Pellet Furnace Troubleshooting And Repair
More homeowners than ever are opting to replace their traditional furnace unit with a pellet furnace. While pellet furnaces require far less maintenance than a traditional furnace, they are still vulnerable to certain types of malfunctions. Here's a look at what you need to know about common pellet furnace issues and the repairs that they require.
Control Panel Errors
Most pellet furnaces come with digital control panels that include integrated error alerts. In most cases, the errors are indicated by flashing lights on the temperature controls or something similar. Make sure you familiarize yourself with the error codes from your pellet furnace so that you can recognize and address these errors when they are indicated.

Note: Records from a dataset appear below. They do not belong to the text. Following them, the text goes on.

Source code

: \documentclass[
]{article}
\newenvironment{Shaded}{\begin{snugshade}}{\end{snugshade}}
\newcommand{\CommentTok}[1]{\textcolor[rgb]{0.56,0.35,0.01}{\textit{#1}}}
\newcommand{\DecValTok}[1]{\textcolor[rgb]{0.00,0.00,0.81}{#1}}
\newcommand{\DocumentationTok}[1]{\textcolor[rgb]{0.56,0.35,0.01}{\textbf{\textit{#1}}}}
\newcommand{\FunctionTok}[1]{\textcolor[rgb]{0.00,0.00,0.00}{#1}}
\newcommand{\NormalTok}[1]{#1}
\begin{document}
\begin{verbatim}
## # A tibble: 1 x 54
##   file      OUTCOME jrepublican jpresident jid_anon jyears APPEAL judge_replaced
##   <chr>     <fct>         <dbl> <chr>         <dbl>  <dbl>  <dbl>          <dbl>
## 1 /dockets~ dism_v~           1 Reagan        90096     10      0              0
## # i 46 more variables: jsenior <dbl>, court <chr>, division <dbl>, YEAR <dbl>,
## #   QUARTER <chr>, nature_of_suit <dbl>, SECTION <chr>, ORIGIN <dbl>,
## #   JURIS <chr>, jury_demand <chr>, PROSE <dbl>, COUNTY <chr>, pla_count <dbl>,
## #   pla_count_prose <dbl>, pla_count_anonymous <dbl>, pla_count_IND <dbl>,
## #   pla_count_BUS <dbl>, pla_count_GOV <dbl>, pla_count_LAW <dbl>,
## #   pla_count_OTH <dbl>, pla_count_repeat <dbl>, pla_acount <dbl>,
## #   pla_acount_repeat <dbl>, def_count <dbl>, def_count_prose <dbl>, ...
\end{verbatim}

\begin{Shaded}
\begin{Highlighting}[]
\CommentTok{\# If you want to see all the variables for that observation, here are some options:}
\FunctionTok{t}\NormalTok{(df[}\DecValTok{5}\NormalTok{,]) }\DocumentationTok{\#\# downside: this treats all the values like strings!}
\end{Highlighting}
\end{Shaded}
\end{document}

Your pellet furnace requires a specific amount of air vacuum in the system, which means that the unit must be properly sealed. If you empty the ash pan and don't get the ash pan door closed all the way, you may get a vacuum-loss error code. This same error code could be indicated if heavy winds blow down into the vent pipe.
Proof of fire errors usually indicate that the furnace is unable to ignite pellets upon startup or the proof of fire switch has failed. If your furnace won't ignite, you'll need to reach out to a repair technician to determine if the problem is the pellet delivery system or the heating coils.

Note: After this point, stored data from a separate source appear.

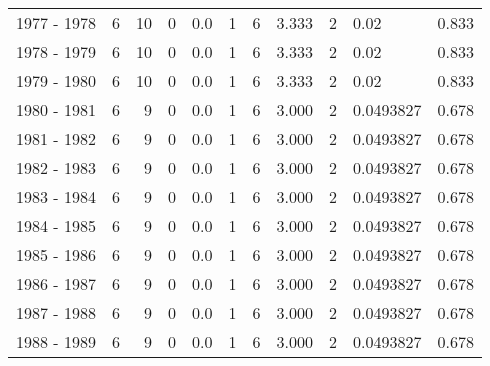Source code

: \begin{tabular}{lrrrrrrrllr}
1977 - 1978 &        6 &       10 &                 0 &               0.0 &                       1 &                          6 &       3.333 &             2 &       0.02 &             0.833 \\
1978 - 1979 &        6 &       10 &                 0 &               0.0 &                       1 &                          6 &       3.333 &             2 &       0.02 &             0.833 \\
1979 - 1980 &        6 &       10 &                 0 &               0.0 &                       1 &                          6 &       3.333 &             2 &       0.02 &             0.833 \\
1980 - 1981 &        6 &        9 &                 0 &               0.0 &                       1 &                          6 &       3.000 &             2 &  0.0493827 &             0.678 \\
1981 - 1982 &        6 &        9 &                 0 &               0.0 &                       1 &                          6 &       3.000 &             2 &  0.0493827 &             0.678 \\
1982 - 1983 &        6 &        9 &                 0 &               0.0 &                       1 &                          6 &       3.000 &             2 &  0.0493827 &             0.678 \\
1983 - 1984 &        6 &        9 &                 0 &               0.0 &                       1 &                          6 &       3.000 &             2 &  0.0493827 &             0.678 \\
1984 - 1985 &        6 &        9 &                 0 &               0.0 &                       1 &                          6 &       3.000 &             2 &  0.0493827 &             0.678 \\
1985 - 1986 &        6 &        9 &                 0 &               0.0 &                       1 &                          6 &       3.000 &             2 &  0.0493827 &             0.678 \\
1986 - 1987 &        6 &        9 &                 0 &               0.0 &                       1 &                          6 &       3.000 &             2 &  0.0493827 &             0.678 \\
1987 - 1988 &        6 &        9 &                 0 &               0.0 &                       1 &                          6 &       3.000 &             2 &  0.0493827 &             0.678 \\
1988 - 1989 &        6 &        9 &                 0 &               0.0 &                       1 &                          6 &       3.000 &             2 &  0.0493827 &             0.678 \\

\end{tabular}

You may also receive an error related to the furnace's high limit switch, which means that the furnace is burning hotter than it should. That could be due to a vacuum error, dirty coils, or even a faulty high limit switch. A furnace repair technician needs to troubleshoot this to identify the source of the problem.
Finally, if the control panel itself is failing, it may need to be replaced. The control panels attach fairly simply with a wiring harness and two thermostat wires. You can often replace it yourself, but you'll need to be sure that you get the right control panel for your furnace and then program it for the fuel source that you're using if necessary.
Most pellet furnaces rely on motor-driven augers to feed pellets into the burn pot. That means that you have a margin for component failure with the augers and the motors themselves. If you hear squealing, grinding, or squeaking when the auger engages, you should shut the furnace down right away and reach out to a repair technician to address the problem.
You may be able to isolate whether the problem lies in the auger motor or the auger itself by emptying the hopper of pellets and inspecting the auger itself. Make sure that the auger isn't jammed with pellets or pellet dust. If there's no visible damage to the auger or the auger blades, and there's no indication of a clog, you should have a furnace repair technician inspect the unit for repairs.